**Your instructions**.
The lines to copy are those in the listing below that contain the word "vale".
Provided records Start Marker
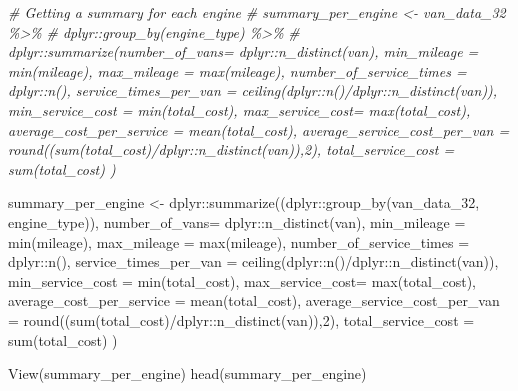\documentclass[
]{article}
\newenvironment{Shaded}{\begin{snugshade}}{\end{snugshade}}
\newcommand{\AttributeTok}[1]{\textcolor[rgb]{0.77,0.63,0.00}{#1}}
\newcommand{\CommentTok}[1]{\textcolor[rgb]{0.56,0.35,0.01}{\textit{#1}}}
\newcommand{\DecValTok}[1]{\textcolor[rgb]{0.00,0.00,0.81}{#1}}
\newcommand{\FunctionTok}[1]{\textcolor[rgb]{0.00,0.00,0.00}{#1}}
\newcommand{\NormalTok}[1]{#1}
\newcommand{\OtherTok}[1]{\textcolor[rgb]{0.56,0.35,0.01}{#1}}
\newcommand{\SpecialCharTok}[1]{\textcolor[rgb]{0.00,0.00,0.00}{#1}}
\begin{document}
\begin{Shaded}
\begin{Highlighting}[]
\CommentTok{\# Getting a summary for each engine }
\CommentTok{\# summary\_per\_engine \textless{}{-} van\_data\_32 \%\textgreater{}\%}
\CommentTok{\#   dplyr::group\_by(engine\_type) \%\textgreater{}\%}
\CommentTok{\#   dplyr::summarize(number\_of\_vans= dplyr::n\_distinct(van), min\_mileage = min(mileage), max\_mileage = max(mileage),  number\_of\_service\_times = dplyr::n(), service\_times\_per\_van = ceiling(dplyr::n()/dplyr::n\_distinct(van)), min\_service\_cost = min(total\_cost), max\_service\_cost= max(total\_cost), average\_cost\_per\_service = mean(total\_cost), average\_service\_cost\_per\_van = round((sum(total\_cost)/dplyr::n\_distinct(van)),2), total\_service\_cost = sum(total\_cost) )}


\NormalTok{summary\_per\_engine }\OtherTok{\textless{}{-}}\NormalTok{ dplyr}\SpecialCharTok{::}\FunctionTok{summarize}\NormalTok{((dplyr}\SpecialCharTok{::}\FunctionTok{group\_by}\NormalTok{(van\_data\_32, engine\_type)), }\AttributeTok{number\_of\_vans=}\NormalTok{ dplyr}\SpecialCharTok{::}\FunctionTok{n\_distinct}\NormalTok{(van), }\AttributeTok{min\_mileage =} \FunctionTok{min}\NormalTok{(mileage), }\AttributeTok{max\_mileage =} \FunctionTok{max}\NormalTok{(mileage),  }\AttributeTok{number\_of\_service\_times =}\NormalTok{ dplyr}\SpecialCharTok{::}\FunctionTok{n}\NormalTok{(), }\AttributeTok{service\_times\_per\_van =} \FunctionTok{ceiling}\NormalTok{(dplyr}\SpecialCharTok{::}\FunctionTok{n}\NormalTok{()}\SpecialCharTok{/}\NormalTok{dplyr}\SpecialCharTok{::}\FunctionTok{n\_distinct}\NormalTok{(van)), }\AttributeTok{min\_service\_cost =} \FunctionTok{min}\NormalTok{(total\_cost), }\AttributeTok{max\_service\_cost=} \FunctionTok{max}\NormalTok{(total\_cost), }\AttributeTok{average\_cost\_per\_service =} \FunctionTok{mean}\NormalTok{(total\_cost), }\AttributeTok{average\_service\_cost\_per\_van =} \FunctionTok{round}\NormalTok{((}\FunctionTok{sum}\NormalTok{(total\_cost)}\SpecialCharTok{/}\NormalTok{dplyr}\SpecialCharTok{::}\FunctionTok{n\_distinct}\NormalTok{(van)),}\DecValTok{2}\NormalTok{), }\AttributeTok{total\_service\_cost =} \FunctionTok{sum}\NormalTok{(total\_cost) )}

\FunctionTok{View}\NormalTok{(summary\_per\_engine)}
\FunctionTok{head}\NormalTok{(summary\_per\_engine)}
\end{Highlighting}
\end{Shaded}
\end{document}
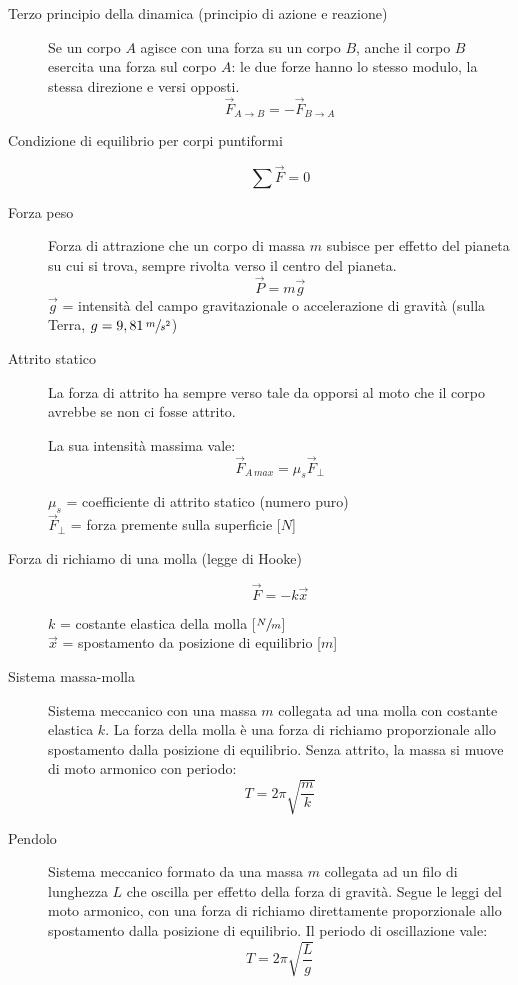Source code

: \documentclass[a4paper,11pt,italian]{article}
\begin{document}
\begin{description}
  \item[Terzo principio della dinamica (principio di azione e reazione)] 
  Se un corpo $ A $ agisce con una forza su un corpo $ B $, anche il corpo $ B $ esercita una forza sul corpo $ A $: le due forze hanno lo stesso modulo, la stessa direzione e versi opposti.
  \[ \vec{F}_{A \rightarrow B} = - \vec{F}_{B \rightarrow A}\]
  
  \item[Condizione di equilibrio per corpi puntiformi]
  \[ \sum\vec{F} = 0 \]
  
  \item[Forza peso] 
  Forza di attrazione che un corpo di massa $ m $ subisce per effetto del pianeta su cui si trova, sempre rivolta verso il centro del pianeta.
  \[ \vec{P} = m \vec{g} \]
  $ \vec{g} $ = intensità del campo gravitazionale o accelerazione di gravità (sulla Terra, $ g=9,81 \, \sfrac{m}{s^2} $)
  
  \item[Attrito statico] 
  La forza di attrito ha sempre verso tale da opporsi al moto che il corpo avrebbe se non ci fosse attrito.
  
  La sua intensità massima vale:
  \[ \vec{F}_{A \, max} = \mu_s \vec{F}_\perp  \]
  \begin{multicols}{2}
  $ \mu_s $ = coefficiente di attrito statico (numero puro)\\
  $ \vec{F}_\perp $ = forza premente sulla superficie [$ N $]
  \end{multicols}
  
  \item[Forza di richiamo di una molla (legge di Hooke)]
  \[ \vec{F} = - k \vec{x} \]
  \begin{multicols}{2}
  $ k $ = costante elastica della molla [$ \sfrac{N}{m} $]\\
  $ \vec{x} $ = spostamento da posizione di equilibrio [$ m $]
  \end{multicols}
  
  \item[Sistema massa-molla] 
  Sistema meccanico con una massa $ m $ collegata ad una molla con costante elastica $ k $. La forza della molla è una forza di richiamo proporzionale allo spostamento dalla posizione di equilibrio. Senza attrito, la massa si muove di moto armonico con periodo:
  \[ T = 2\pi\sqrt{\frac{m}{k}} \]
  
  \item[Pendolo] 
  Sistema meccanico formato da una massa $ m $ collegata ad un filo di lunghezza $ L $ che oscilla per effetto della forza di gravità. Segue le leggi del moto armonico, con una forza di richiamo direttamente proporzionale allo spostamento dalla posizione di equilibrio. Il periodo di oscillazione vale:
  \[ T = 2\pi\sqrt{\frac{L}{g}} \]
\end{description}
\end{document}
Provided records End Marker
**Answer area**.
  La sua intensità massima vale:
  Sistema meccanico formato da una massa $ m $ collegata ad un filo di lunghezza $ L $ che oscilla per effetto della forza di gravità. Segue le leggi del moto armonico, con una forza di richiamo direttamente proporzionale allo spostamento dalla posizione di equilibrio. Il periodo di oscillazione vale:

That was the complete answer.